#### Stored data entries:
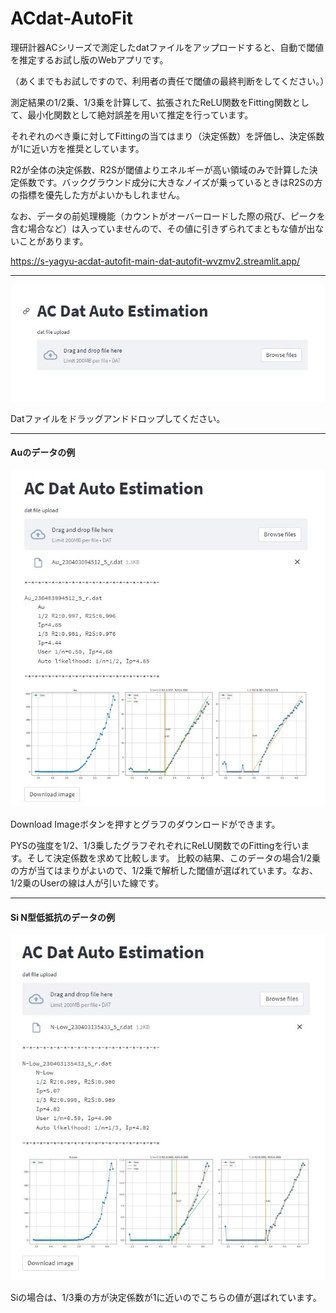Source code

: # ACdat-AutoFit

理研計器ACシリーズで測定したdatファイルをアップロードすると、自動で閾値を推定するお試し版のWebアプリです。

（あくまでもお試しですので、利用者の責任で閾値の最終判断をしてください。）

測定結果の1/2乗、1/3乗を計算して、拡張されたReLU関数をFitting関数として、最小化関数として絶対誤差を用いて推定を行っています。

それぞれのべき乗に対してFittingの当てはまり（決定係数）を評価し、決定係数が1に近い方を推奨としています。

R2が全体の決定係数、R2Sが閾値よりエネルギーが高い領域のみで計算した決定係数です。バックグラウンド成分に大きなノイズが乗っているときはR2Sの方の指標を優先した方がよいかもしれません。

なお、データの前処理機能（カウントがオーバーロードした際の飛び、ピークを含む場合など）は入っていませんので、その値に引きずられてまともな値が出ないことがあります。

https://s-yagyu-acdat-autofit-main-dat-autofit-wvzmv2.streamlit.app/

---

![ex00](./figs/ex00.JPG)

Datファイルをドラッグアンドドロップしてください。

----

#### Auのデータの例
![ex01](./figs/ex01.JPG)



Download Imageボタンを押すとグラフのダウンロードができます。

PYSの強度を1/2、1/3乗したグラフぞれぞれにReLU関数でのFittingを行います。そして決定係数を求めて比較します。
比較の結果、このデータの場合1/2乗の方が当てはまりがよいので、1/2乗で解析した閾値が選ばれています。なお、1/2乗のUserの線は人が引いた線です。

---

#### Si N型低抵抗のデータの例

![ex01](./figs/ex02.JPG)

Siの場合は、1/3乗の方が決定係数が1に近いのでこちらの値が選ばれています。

#### PROBLEM REQUIREMENTS:
Repeat the records above exactly, from the first line through the line that contains "R2が全体の決定係数、R2S", and leave out the pictures.

#### REPLY TO THE EXERCISE:
Source code

: # ACdat-AutoFit

理研計器ACシリーズで測定したdatファイルをアップロードすると、自動で閾値を推定するお試し版のWebアプリです。

（あくまでもお試しですので、利用者の責任で閾値の最終判断をしてください。）

測定結果の1/2乗、1/3乗を計算して、拡張されたReLU関数をFitting関数として、最小化関数として絶対誤差を用いて推定を行っています。

それぞれのべき乗に対してFittingの当てはまり（決定係数）を評価し、決定係数が1に近い方を推奨としています。

R2が全体の決定係数、R2Sが閾値よりエネルギーが高い領域のみで計算した決定係数です。バックグラウンド成分に大きなノイズが乗っているときはR2Sの方の指標を優先した方がよいかもしれません。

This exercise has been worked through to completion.